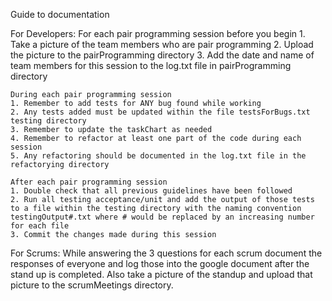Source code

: Guide to documentation 

For Developers:
	For each pair programming session before you begin
	1. Take a picture of the team members who are pair programming
	2. Upload the picture to the pairProgramming directory
	3. Add the date and name of team members for this session to the log.txt file in pairProgramming directory

	During each pair programming session 
	1. Remember to add tests for ANY bug found while working
	2. Any tests added must be updated within the file testsForBugs.txt testing directory
	3. Remember to update the taskChart as needed
	4. Remember to refactor at least one part of the code during each session
	5. Any refactoring should be documented in the log.txt file in the refactorying directory

	After each pair programming session
	1. Double check that all previous guidelines have been followed
	2. Run all testing acceptance/unit and add the output of those tests to a file within the testing directory with the naming convention testingOutput#.txt where # would be replaced by an increasing number for each file
	3. Commit the changes made during this session

For Scrums:
	While answering the 3 questions for each scrum document the responses of everyone and log those into the google document after the stand up is completed. Also take a picture of the standup and upload that picture to the scrumMeetings directory.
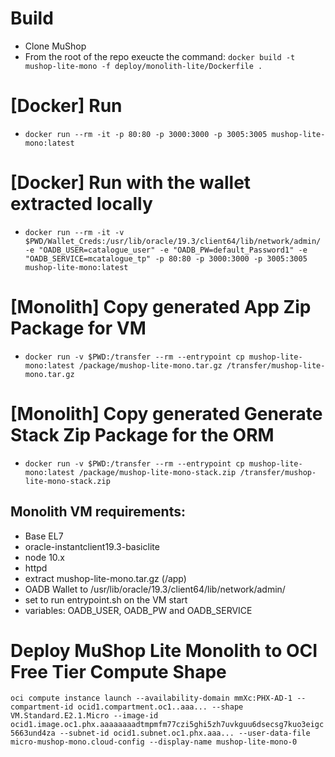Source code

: # Build

- Clone MuShop
- From the root of the repo exeucte the command:
 `docker build -t mushop-lite-mono -f deploy/monolith-lite/Dockerfile .`

# [Docker] Run

- `docker run --rm -it -p 80:80 -p 3000:3000 -p 3005:3005 mushop-lite-mono:latest`

# [Docker] Run with the wallet extracted locally

- `docker run --rm -it -v $PWD/Wallet_Creds:/usr/lib/oracle/19.3/client64/lib/network/admin/ -e "OADB_USER=catalogue_user" -e "OADB_PW=default_Password1" -e "OADB_SERVICE=mcatalogue_tp" -p 80:80 -p 3000:3000 -p 3005:3005 mushop-lite-mono:latest`

# [Monolith] Copy generated App Zip Package for VM

- `docker run -v $PWD:/transfer --rm --entrypoint cp mushop-lite-mono:latest /package/mushop-lite-mono.tar.gz /transfer/mushop-lite-mono.tar.gz`

# [Monolith] Copy generated Generate Stack Zip Package for the ORM

- `docker run -v $PWD:/transfer --rm --entrypoint cp mushop-lite-mono:latest /package/mushop-lite-mono-stack.zip /transfer/mushop-lite-mono-stack.zip`


## Monolith VM requirements:

- Base EL7
- oracle-instantclient19.3-basiclite
- node 10.x
- httpd
- extract mushop-lite-mono.tar.gz (/app)
- OADB Wallet to /usr/lib/oracle/19.3/client64/lib/network/admin/
- set to run entrypoint.sh on the VM start
- variables: OADB_USER, OADB_PW and OADB_SERVICE

# Deploy MuShop Lite Monolith to OCI Free Tier Compute Shape

`oci compute instance launch --availability-domain mmXc:PHX-AD-1 --compartment-id ocid1.compartment.oc1..aaa... --shape VM.Standard.E2.1.Micro --image-id ocid1.image.oc1.phx.aaaaaaaadtmpmfm77czi5ghi5zh7uvkguu6dsecsg7kuo3eigc5663und4za --subnet-id ocid1.subnet.oc1.phx.aaa... --user-data-file micro-mushop-mono.cloud-config --display-name mushop-lite-mono-0`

———

**TASK REQUIREMENTS**
The finished copy should match the data above word for word and contain no pictures.

**THE ANSWER**
Source code

: Guide to documentation 

For Developers:
	For each pair programming session before you begin
	1. Take a picture of the team members who are pair programming
	2. Upload the picture to the pairProgramming directory
	3. Add the date and name of team members for this session to the log.txt file in pairProgramming directory

	During each pair programming session 
	1. Remember to add tests for ANY bug found while working
	2. Any tests added must be updated within the file testsForBugs.txt testing directory
	3. Remember to update the taskChart as needed
	4. Remember to refactor at least one part of the code during each session
	5. Any refactoring should be documented in the log.txt file in the refactorying directory

	After each pair programming session
	1. Double check that all previous guidelines have been followed
	2. Run all testing acceptance/unit and add the output of those tests to a file within the testing directory with the naming convention testingOutput#.txt where # would be replaced by an increasing number for each file
	3. Commit the changes made during this session

For Scrums:
	While answering the 3 questions for each scrum document the responses of everyone and log those into the google document after the stand up is completed. Also take a picture of the standup and upload that picture to the scrumMeetings directory.
Source code

: # Build

- Clone MuShop
- From the root of the repo exeucte the command:
 `docker build -t mushop-lite-mono -f deploy/monolith-lite/Dockerfile .`

# [Docker] Run

- `docker run --rm -it -p 80:80 -p 3000:3000 -p 3005:3005 mushop-lite-mono:latest`

# [Docker] Run with the wallet extracted locally

- `docker run --rm -it -v $PWD/Wallet_Creds:/usr/lib/oracle/19.3/client64/lib/network/admin/ -e "OADB_USER=catalogue_user" -e "OADB_PW=default_Password1" -e "OADB_SERVICE=mcatalogue_tp" -p 80:80 -p 3000:3000 -p 3005:3005 mushop-lite-mono:latest`

# [Monolith] Copy generated App Zip Package for VM

- `docker run -v $PWD:/transfer --rm --entrypoint cp mushop-lite-mono:latest /package/mushop-lite-mono.tar.gz /transfer/mushop-lite-mono.tar.gz`

# [Monolith] Copy generated Generate Stack Zip Package for the ORM

- `docker run -v $PWD:/transfer --rm --entrypoint cp mushop-lite-mono:latest /package/mushop-lite-mono-stack.zip /transfer/mushop-lite-mono-stack.zip`


## Monolith VM requirements:

- Base EL7
- oracle-instantclient19.3-basiclite
- node 10.x
- httpd
- extract mushop-lite-mono.tar.gz (/app)
- OADB Wallet to /usr/lib/oracle/19.3/client64/lib/network/admin/
- set to run entrypoint.sh on the VM start
- variables: OADB_USER, OADB_PW and OADB_SERVICE

# Deploy MuShop Lite Monolith to OCI Free Tier Compute Shape

`oci compute instance launch --availability-domain mmXc:PHX-AD-1 --compartment-id ocid1.compartment.oc1..aaa... --shape VM.Standard.E2.1.Micro --image-id ocid1.image.oc1.phx.aaaaaaaadtmpmfm77czi5ghi5zh7uvkguu6dsecsg7kuo3eigc5663und4za --subnet-id ocid1.subnet.oc1.phx.aaa... --user-data-file micro-mushop-mono.cloud-config --display-name mushop-lite-mono-0`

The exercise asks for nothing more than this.